Home Leagues Milano, Ovechkin wake up Capitals’ offense in time for OT win over Flyers

Milano, Ovechkin wake up Capitals’ offense in time for OT win over Flyers

by admin

Caps’ offense wakes up in time to grab OT win over Flyers originally appeared on NBC Sports Washington

WASHINGTON — If the Capitals were going to turn around their season, Wednesday’s game against the Philadelphia Flyers was the place to start.

Coming off one of the toughest blocks of their schedule — a nearly month-long stretch without consecutive days off and the extended absences of multiple key players — the Capitals got three days to regroup before facing the team right in front of them in the Metropolitan Division standings. A matchup with the struggling Flyers proved to be a battle but the Capitals pulled off a 3-2 overtime victory to snap their four-game winless streak.

The home team was three minutes away from going into Thanksgiving with their fifth-straight loss, but winger Sonny Milano scored the game-tying goal on a breakaway with 2:58 to play and Alex Ovechkin delivered the overtime winner to complete the comeback. Winger T.J. Oshie chipped in with two assists in his first game back from injury and goalie Darcy Kuemper nabbed the win.

Here are three takeaways from the Capitals’ victory over the Flyers.

Kuemper allows some squeakers

The Flyers rolled out a depleted lineup for Wednesday’s game that included five players who had yet to register a point this season. Center Travis Konecny, their leading goal-scorer, and star Sean Couturier, who’s on LTIR, were among the Flyers absent from the bench when the puck dropped at Capital One Arena.

From a personnel standpoint, it was one of the easier matchups Kuemper has seen this season. The group came out playing the fast, scrappy style head coach John Tortorella instills in his teams and got on the board first with a shot by center Morgan Frost that deflected off Kuemper’s shoulder and bounced through.

After the Capitals tied the game midway through the first, the game went without a goal until the 14:33 mark of the second when defenseman Ivan Provorov fired a shot that deflected off the skate of center Patrick Brown — one of the players who hadn’t recorded a point — and through Kuemper’s pads.
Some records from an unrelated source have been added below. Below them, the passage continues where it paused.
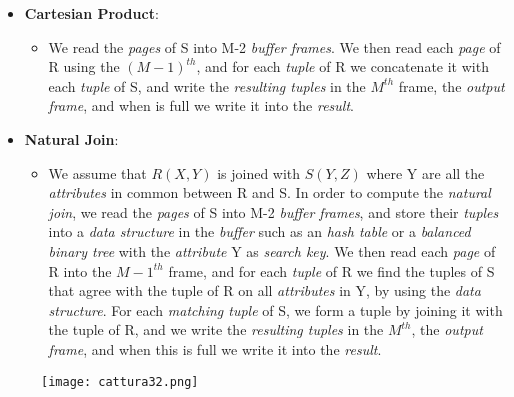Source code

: \documentclass{article}
\begin{document}
\begin{itemize}
\begin{itemize}
\end{itemize}
\item \textbf{Cartesian Product}:
\begin{itemize}
\item We read the \emph{pages} of S into M-2 \emph{buffer frames}. We then read each \emph{page} of R using the $(M-1)^{th}$, and for each \emph{tuple} of R we concatenate it with each \emph{tuple} of S, and write the \emph{resulting tuples} in the $M^{th}$ frame, the \emph{output frame}, and when is full we write it into the \emph{result}.
\end{itemize}
\item \textbf{Natural Join}:
\begin{itemize}
\item We assume that $R(X,Y)$ is joined with $S(Y,Z)$ where Y are all the \emph{attributes} in common between R and S. In order to compute the \emph{natural join}, we read the \emph{pages} of S into M-2 \emph{buffer frames}, and store their \emph{tuples} into a \emph{data structure} in the \emph{buffer} such as an \emph{hash table} or a \emph{balanced binary tree} with the \emph{attribute} Y as \emph{search key}. We then read each \emph{page} of R into the $M-1^{th}$ frame, and for each \emph{tuple} of R we find the tuples of S that agree with the tuple of R on all \emph{attributes} in Y, by using the \emph{data structure}. For each \emph{matching tuple} of S, we form a tuple by joining it with the tuple of R, and we write the \emph{resulting tuples} in the $M^{th}$, the \emph{output frame}, and when this is full we write it into the \emph{result}. 
\end{itemize}
\end{itemize}
\begin{figure}[H]
  \centering
  \texttt{[image: cattura32.png]}
\end{figure}
\end{document}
“From my standpoint, obviously a couple bad bounces, bad goals – let’s call a spade a spade they’re bad goals – for the guys to pick me up like that, means a lot from my standpoint as well,” Kuemper said.

Kuemper finished with 21 saves on 23 shots including seven high-danger chances, all in all not a bad night from a statistical perspective. It was enough to keep him in the game until the Capitals’ offense finally got going late in the third period.

Oshie makes presence felt

Making his return from Injured Reserve after an 11-game absence, Oshie showed little signs of rust to open the game. He came out aggressive, leading the team with four hits in the first and drawing a tripping penalty that set up a Marcus Johansson power-play goal for which he recorded the secondary assist.

The goal snapped a 1-for-26 skid the Capitals had endured on the power play dating back to Nov. 9 against the Pittsburgh Penguins. Winger Alex Ovechkin appeared to be the one who scored it, but the goal was eventually given to Johansson when the review showed he barely tapped the puck on its way in.

Oshie then recorded another assist on a game-tying goal with three minutes to play, nearly going offside on a vertical play that resulted in winger Sonny Milano tying the game up 2-2 to help Washington force overtime. Interestingly, Tortorella opted not to challenge for offside.

“It didn’t even cross my mind until someone said, ‘Good job staying onsides,’” Oshie said. “Little things like that, they’re kind of second nature, I think — holding until the puck crosses. So, I don’t know. Didn’t cross my mind, though. That would’ve sucked, I’ll tell you that.”

Ovechkin sends Caps into holiday happy

Thanksgiving typically serves as a benchmark for the quarter mark of the NHL season and that proved true for the Capitals, whose 21st game Wednesday pushed them up to 25.6% through their regular-season schedule. They will go into the holiday tied with the Flyers for sixth in the Metropolitan Division after Ovechkin scored the game-winner in overtime.

After Ovechkin had a goal taken away from him by Johansson earlier in the contest, he still found a way to score goal No. 790 of his career — putting him just 11 back of Gordie Howe for the second most all-time.

More importantly, it gave the Capitals a much-needed win before they go into a back-to-back against the Calgary Flames and New Jersey Devils. The Devils lost Wednesday to snap their franchise-record-tying, 13-game winning streak that began following a loss to Washington on Oct. 24.

The Capitals still have a mountain to climb before they’re back in the playoff race, but Wednesday’s win was the first of many steps they will need to take to get there.

“We believe in ourselves since first minute,” Ovechkin said. “They get two, I think, not lucky goals but it was kind of weird goals because we was in offensive zone most of the time and they have half a chance and they kind of score the goals. It was kind of hard, but we stick with it and we believe in ourselves and it was a big two points.”